SOURCE DATA |
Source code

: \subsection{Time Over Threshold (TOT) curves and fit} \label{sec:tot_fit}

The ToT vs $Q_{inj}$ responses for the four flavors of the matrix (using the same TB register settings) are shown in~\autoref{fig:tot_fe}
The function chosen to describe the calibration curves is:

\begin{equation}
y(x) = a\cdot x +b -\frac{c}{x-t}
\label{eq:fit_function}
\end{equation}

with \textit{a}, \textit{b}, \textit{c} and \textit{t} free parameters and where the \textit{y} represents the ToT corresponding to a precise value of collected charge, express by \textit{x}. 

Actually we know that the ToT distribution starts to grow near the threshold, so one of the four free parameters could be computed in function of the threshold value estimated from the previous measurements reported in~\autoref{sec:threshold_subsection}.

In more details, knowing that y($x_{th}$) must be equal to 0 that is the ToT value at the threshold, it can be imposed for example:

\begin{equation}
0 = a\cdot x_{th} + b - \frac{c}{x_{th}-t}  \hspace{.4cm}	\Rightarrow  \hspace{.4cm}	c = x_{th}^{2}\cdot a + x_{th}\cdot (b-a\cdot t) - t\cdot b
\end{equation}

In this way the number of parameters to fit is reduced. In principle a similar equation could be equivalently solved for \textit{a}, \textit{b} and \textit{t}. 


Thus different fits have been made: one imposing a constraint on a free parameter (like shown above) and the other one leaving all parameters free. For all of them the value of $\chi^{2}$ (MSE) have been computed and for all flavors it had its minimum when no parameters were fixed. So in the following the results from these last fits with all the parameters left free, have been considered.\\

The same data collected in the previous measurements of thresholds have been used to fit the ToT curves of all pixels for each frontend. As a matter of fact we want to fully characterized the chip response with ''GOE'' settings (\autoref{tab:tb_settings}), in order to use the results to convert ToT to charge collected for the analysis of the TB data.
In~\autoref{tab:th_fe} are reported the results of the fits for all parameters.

---

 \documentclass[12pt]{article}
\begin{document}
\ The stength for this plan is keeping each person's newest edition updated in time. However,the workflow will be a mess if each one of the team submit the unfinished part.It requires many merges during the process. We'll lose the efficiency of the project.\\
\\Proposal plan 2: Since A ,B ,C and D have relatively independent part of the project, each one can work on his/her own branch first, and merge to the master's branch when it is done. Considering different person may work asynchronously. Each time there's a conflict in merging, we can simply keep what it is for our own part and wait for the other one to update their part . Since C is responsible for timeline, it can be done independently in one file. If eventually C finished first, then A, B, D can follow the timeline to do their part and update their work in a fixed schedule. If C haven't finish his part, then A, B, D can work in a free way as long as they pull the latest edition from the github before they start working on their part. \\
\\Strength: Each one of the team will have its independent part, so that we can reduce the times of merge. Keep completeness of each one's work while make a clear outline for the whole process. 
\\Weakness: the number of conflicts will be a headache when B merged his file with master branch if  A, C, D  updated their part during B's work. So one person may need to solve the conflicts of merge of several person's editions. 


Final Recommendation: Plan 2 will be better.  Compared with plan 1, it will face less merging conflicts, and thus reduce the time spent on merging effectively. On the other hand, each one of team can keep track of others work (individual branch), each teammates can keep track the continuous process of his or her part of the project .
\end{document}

WHAT IS NEEDED |
The job here is to find each line above with the word "label" and copy it.

TASK SOLUTION |
: \subsection{Time Over Threshold (TOT) curves and fit} \label{sec:tot_fit}
\label{eq:fit_function}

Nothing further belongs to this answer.